• _Dataset entries_

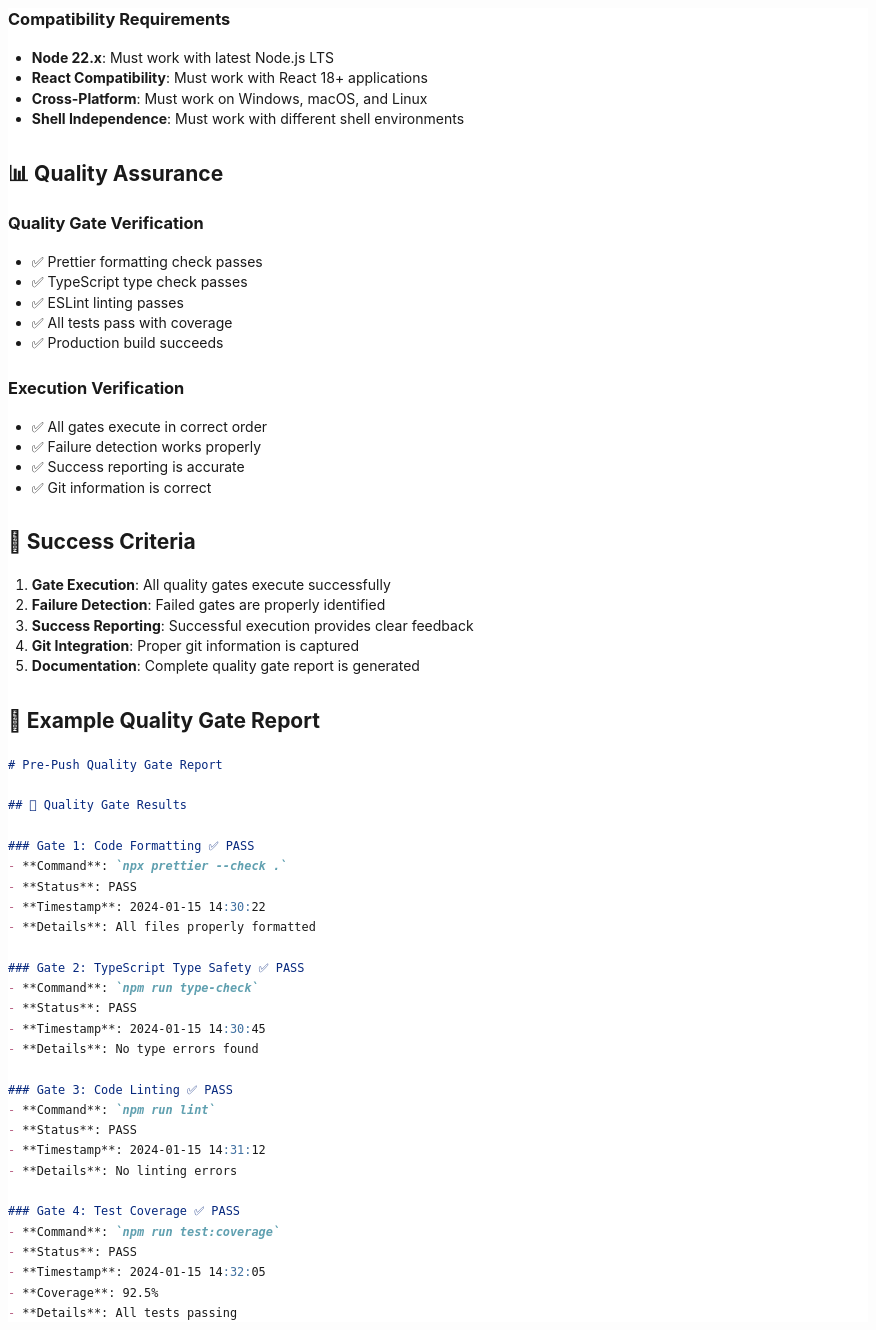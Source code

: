 ### **Compatibility Requirements**
- **Node 22.x**: Must work with latest Node.js LTS
- **React Compatibility**: Must work with React 18+ applications
- **Cross-Platform**: Must work on Windows, macOS, and Linux
- **Shell Independence**: Must work with different shell environments

## 📊 **Quality Assurance**

### **Quality Gate Verification**
- ✅ Prettier formatting check passes
- ✅ TypeScript type check passes
- ✅ ESLint linting passes
- ✅ All tests pass with coverage
- ✅ Production build succeeds

### **Execution Verification**
- ✅ All gates execute in correct order
- ✅ Failure detection works properly
- ✅ Success reporting is accurate
- ✅ Git information is correct

## 🎯 **Success Criteria**

1. **Gate Execution**: All quality gates execute successfully
2. **Failure Detection**: Failed gates are properly identified
3. **Success Reporting**: Successful execution provides clear feedback
4. **Git Integration**: Proper git information is captured
5. **Documentation**: Complete quality gate report is generated

## 📝 **Example Quality Gate Report**

```markdown
# Pre-Push Quality Gate Report

## 🚦 Quality Gate Results

### Gate 1: Code Formatting ✅ PASS
- **Command**: `npx prettier --check .`
- **Status**: PASS
- **Timestamp**: 2024-01-15 14:30:22
- **Details**: All files properly formatted

### Gate 2: TypeScript Type Safety ✅ PASS
- **Command**: `npm run type-check`
- **Status**: PASS
- **Timestamp**: 2024-01-15 14:30:45
- **Details**: No type errors found

### Gate 3: Code Linting ✅ PASS
- **Command**: `npm run lint`
- **Status**: PASS
- **Timestamp**: 2024-01-15 14:31:12
- **Details**: No linting errors

### Gate 4: Test Coverage ✅ PASS
- **Command**: `npm run test:coverage`
- **Status**: PASS
- **Timestamp**: 2024-01-15 14:32:05
- **Coverage**: 92.5%
- **Details**: All tests passing

```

• _Aim of the task_
All the lines above should be reproduced exactly, and none of the pictures.

• _Answer to this problem_
Source code

: ### **Compatibility Requirements**
- **Node 22.x**: Must work with latest Node.js LTS
- **React Compatibility**: Must work with React 18+ applications
- **Cross-Platform**: Must work on Windows, macOS, and Linux
- **Shell Independence**: Must work with different shell environments

## 📊 **Quality Assurance**

### **Quality Gate Verification**
- ✅ Prettier formatting check passes
- ✅ TypeScript type check passes
- ✅ ESLint linting passes
- ✅ All tests pass with coverage
- ✅ Production build succeeds

### **Execution Verification**
- ✅ All gates execute in correct order
- ✅ Failure detection works properly
- ✅ Success reporting is accurate
- ✅ Git information is correct

## 🎯 **Success Criteria**

1. **Gate Execution**: All quality gates execute successfully
2. **Failure Detection**: Failed gates are properly identified
3. **Success Reporting**: Successful execution provides clear feedback
4. **Git Integration**: Proper git information is captured
5. **Documentation**: Complete quality gate report is generated

## 📝 **Example Quality Gate Report**

```markdown
# Pre-Push Quality Gate Report

## 🚦 Quality Gate Results

### Gate 1: Code Formatting ✅ PASS
- **Command**: `npx prettier --check .`
- **Status**: PASS
- **Timestamp**: 2024-01-15 14:30:22
- **Details**: All files properly formatted

### Gate 2: TypeScript Type Safety ✅ PASS
- **Command**: `npm run type-check`
- **Status**: PASS
- **Timestamp**: 2024-01-15 14:30:45
- **Details**: No type errors found

### Gate 3: Code Linting ✅ PASS
- **Command**: `npm run lint`
- **Status**: PASS
- **Timestamp**: 2024-01-15 14:31:12
- **Details**: No linting errors

### Gate 4: Test Coverage ✅ PASS
- **Command**: `npm run test:coverage`
- **Status**: PASS
- **Timestamp**: 2024-01-15 14:32:05
- **Coverage**: 92.5%
- **Details**: All tests passing

```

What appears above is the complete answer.